→ **Assignment**:
Going line by line through the records below, count those containing the word "libgcc", then give only the count.

═══ Given records

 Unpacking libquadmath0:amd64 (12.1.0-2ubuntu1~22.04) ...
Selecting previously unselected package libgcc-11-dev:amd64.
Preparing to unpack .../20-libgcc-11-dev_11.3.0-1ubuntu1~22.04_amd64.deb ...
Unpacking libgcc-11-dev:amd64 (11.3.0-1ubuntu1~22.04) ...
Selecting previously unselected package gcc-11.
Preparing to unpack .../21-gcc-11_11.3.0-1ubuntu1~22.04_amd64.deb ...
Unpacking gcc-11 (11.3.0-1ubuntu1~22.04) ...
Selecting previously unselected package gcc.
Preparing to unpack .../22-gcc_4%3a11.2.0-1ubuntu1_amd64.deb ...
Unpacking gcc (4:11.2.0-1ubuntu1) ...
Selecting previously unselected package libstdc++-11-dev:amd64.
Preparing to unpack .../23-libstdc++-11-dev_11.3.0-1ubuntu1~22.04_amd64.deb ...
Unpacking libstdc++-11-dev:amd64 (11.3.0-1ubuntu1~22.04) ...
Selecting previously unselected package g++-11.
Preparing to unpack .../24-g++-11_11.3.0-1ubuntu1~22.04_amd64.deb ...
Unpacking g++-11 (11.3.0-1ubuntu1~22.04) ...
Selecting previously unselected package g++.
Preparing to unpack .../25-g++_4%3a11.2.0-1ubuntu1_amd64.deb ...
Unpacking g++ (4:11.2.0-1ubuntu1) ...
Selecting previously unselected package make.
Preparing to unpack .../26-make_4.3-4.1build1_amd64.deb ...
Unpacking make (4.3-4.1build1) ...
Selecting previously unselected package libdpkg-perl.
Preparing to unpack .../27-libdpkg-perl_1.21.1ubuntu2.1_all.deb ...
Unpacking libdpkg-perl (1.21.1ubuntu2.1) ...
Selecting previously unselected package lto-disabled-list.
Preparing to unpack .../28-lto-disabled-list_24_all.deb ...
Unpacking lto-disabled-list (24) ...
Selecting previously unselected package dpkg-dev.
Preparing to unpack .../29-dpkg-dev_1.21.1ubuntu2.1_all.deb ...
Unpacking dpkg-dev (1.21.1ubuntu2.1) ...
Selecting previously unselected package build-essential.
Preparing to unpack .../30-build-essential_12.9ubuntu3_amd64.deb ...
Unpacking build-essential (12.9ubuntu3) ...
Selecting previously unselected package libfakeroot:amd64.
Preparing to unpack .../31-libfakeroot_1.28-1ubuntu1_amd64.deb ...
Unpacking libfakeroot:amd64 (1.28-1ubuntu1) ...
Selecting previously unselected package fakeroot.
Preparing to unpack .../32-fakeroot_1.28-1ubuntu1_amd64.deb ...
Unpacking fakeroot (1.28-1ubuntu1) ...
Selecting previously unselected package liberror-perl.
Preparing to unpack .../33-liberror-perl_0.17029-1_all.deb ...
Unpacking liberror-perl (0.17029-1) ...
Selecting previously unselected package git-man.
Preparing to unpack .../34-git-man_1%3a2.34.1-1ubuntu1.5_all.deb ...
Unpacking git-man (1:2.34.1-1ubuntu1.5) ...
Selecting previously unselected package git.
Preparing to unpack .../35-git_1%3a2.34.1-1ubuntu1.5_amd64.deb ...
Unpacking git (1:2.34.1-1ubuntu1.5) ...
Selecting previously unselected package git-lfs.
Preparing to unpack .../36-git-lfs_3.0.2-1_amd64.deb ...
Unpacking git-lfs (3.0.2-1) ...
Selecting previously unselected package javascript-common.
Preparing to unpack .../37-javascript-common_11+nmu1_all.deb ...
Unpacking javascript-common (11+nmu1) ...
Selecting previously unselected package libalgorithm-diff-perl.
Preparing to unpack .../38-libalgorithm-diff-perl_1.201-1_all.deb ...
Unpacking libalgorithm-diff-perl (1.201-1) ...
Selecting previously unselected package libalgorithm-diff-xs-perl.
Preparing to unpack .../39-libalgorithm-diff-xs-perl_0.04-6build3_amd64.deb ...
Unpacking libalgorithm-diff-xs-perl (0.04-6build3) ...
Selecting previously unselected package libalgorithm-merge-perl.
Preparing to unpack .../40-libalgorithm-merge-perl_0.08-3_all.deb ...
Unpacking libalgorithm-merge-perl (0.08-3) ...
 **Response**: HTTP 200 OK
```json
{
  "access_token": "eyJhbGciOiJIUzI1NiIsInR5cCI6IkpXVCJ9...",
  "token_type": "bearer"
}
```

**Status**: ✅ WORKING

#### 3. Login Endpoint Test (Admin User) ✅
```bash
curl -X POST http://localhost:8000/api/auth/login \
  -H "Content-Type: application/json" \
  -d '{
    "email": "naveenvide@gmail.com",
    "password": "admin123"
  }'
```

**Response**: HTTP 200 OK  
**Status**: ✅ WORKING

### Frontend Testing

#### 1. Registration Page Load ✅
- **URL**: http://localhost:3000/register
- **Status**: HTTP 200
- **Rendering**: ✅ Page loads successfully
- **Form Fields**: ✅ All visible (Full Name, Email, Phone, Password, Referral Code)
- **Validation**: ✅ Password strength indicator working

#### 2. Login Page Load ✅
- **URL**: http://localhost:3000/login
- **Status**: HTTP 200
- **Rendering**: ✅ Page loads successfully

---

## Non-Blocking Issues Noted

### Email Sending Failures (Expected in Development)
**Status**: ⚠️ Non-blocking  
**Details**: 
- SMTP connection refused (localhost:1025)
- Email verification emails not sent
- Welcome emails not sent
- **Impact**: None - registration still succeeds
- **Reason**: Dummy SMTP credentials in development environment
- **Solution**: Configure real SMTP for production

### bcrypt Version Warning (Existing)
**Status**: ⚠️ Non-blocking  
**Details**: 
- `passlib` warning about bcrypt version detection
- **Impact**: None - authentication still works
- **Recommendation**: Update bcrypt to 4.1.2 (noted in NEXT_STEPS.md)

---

══════

→ **Written reply**:
3